Claude Code Multi-Agent Orchestration AGENTS.md

Claude Code Multi-Agent Orchestration: 6 Patterns (2026)

The Prompt Shelf ·

Multi-agent orchestration is not a buzzword problem. It’s an engineering problem with clear tradeoffs: context isolation vs. coordination overhead, parallelism vs. token cost, flexibility vs. configuration complexity.

Claude Code offers three primitives for multi-agent work — subagents (within a session), agent teams (across sessions, experimental), and background agents (long-running, monitored via the agent view). The 2026 release also made it possible to reference subagent definitions as agent team members, enabling reusable role definitions that work in both contexts.

This guide presents 6 orchestration patterns, each grounded in the official Claude Code docs, with real AGENTS.md configs and an honest look at when each pattern justifies its cost.


The Primitives: What Claude Code Gives You

Before the patterns, a clear map of what’s available:

PrimitiveScopeCommunicationBest For
SubagentsWithin sessionReport to orchestrator onlyQuick parallel workers, context isolation
Agent teamsSeparate sessionsDirect peer messaging + shared task listComplex parallel work requiring debate
Background agentsLong-running, monitoredAgent View (web/desktop)Autonomous tasks, CI-style workflows
--worktree sessionsManual, separate terminalsNone (manual merge)Fully independent parallel branches

The patterns below use subagents and agent teams as the primary building blocks. Background agents are covered where they add value for specific use cases.
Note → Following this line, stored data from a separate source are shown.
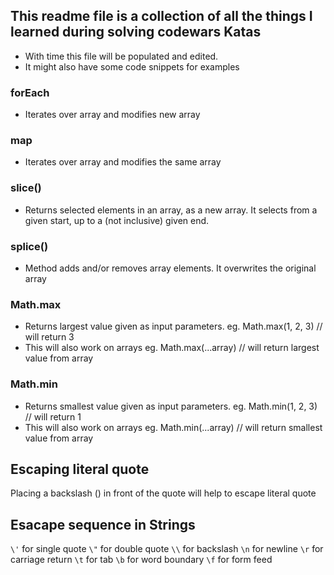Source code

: ## This readme file is a collection of all the things I learned during solving codewars Katas

- With time this file will be populated and edited.
- It might also have some code snippets for examples


### forEach
- Iterates over array and modifies new array

### map
- Iterates over array and modifies the same array

### slice()
- Returns selected elements in an array, as a new array. It selects from a given start, up to a (not inclusive) given end.

### splice()
- Method adds and/or removes array elements. It overwrites the original array

### Math.max
- Returns largest value given as input parameters. 
eg. Math.max(1, 2, 3) // will return 3
- This will also work on arrays
eg. Math.max(...array) // will return largest value from array

### Math.min
- Returns smallest value given as input parameters. 
eg. Math.min(1, 2, 3) // will return 1
- This will also work on arrays
eg. Math.min(...array) // will return smallest value from array

## Escaping literal quote
Placing a backslash (\) in front of the quote will help to escape literal quote

## Esacape sequence in Strings
`\'`	for single quote
`\"`	for double quote
`\\`	for backslash
`\n`	for newline
`\r`	for carriage return
`\t`	for tab
`\b`	for word boundary
`\f`	for form feed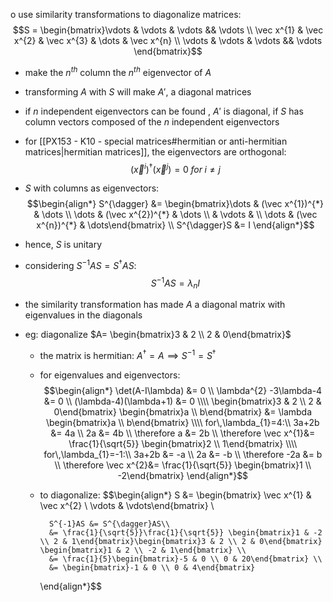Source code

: o use similarity transformations to diagonalize matrices:
$$S = \begin{bmatrix}\vdots & \vdots & \vdots && \vdots \\ \vec x^{1} & \vec x^{2} & \vec x^{3} &  \dots & \vec x^{n} \\ \vdots & \vdots & \vdots && \vdots \end{bmatrix}$$
- make the $n^{th}$ column the $n^{th}$ eigenvector of $A$
- transforming $A$ with $S$ will make $A'$, a diagonal matrices

- if $n$ independent eigenvectors can be found , $A'$ is diagonal, if $S$ has column vectors composed of the $n$ independent eigenvectors

- for [[PX153 - K10 - special matrices#hermitian or anti-hermitian matrices|hermitian matrices]], the eigenvectors are orthogonal: $$(\vec x^{i})^{\dagger} (\vec x^{j})=0\; for\; i\ne j$$
 - $S$ with columns as eigenvectors: $$\begin{align*}
	S^{\dagger} &= \begin{bmatrix}\dots & (\vec x^{1})^{*} & \dots \\ \dots & (\vec x^{2})^{*} & \dots \\  & \vdots &  \\  \dots & (\vec x^{n})^{*} & \dots\end{bmatrix} \\
	S^{\dagger}S &= I
\end{align*}$$
- hence, $S$  is unitary

-  considering $S^{-1}AS = S^{\dagger}AS:$ $$S^{-1}AS = \lambda_{n}I$$
- the similarity transformation has made $A$ a diagonal matrix with eigenvalues in the diagonals

- eg: diagonalize $A= \begin{bmatrix}3 & 2 \\ 2 & 0\end{bmatrix}$
	- the matrix is hermitian: $A^{\dagger}=A \implies S^{-1}=S^{\dagger}$
	- for eigenvalues and eigenvectors: $$\begin{align*}
			\det(A-I\lambda) &= 0 \\
			\lambda^{2} -3\lambda-4 &= 0 \\
			(\lambda-4)(\lambda+1) &= 0  \\\\
			\begin{bmatrix}3 & 2 \\ 2 & 0\end{bmatrix} \begin{bmatrix}a \\ b\end{bmatrix} &= \lambda \begin{bmatrix}a \\ b\end{bmatrix} \\\\
			for\,\lambda_{1}=4:\\
			3a+2b &= 4a \\
			2a &= 4b \\
			\therefore a &= 2b \\
			\therefore \vec x^{1}&= \frac{1}{\sqrt{5}} \begin{bmatrix}2 \\ 1\end{bmatrix}
			\\\\
			for\,\lambda_{1}=-1:\\
			3a+2b &= -a \\
			2a &= -b \\
			\therefore -2a &= b \\
			\therefore \vec x^{2}&= \frac{1}{\sqrt{5}} \begin{bmatrix}1 \\ -2\end{bmatrix}
		\end{align*}$$
	- to diagonalize: $$\begin{align*}
			S &= \begin{bmatrix} \vec x^{1} & \vec x^{2}  \\ \vdots & \vdots\end{bmatrix} \\

			S^{-1}AS &= S^{\dagger}AS\\
			&= \frac{1}{\sqrt{5}}\frac{1}{\sqrt{5}} \begin{bmatrix}1 & -2 \\ 2 & 1\end{bmatrix}\begin{bmatrix}3 & 2 \\ 2 & 0\end{bmatrix} \begin{bmatrix}1 & 2 \\ -2 & 1\end{bmatrix} \\
			&= \frac{1}{5}\begin{bmatrix}-5 & 0 \\ 0 & 20\end{bmatrix} \\
			&= \begin{bmatrix}-1 & 0 \\ 0 & 4\end{bmatrix}
		\end{align*}$$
Pattern 1: Orchestrator-Worker

Description: One orchestrator agent manages multiple worker agents. Workers are specialized for specific tasks and report only to the orchestrator.

When to use: Task has clearly decomposable subtasks. Workers don’t need to know what other workers are doing. This is the baseline multi-agent pattern.

AGENTS.md Configuration

# agents

## orchestrator
description: Manages the overall task. Breaks work into subtasks, spawns specialized workers, synthesizes results, and produces the final output.
tools: read, task_create, agent_spawn
model: claude-opus-4-5

## code-writer
description: Writes implementation code based on a specification. Receives a clear spec, produces working code with tests. Does not modify existing files.
tools: read, write, bash, edit
isolation: worktree
model: claude-sonnet-4-6

## code-reviewer
description: Reviews code diffs for correctness, security, and style. Returns structured findings with severity ratings.
tools: read, bash
model: claude-haiku-4-5

## doc-writer
description: Writes technical documentation for a completed implementation. Receives the implementation and writes clear API docs.
tools: read, write
model: claude-haiku-4-5

Orchestration Prompt

You are the orchestrator.

Task: Implement a rate-limiting middleware for our Express API.

Plan:
1. Spawn code-writer to implement src/middleware/rate-limiter.ts with Redis backend
2. Spawn code-reviewer to review the implementation
3. If reviewer finds critical issues, spawn code-writer again with reviewer feedback
4. Spawn doc-writer to document the middleware API

Return a summary of: what was implemented, any issues found/fixed, and where docs were written.

Cost Analysis

RoleModelEstimated TokensCost Estimate
OrchestratorOpus15K in / 8K out~$0.35
Code-writerSonnet25K in / 20K out~$0.45
Code-reviewerHaiku30K in / 5K out~$0.05
Doc-writerHaiku20K in / 8K out~$0.04
TotalMixed~90K tokens~$0.89

Compare: a single Opus session for the same task typically uses 40–60K tokens at ~$1.20+, with less specialized quality on each component.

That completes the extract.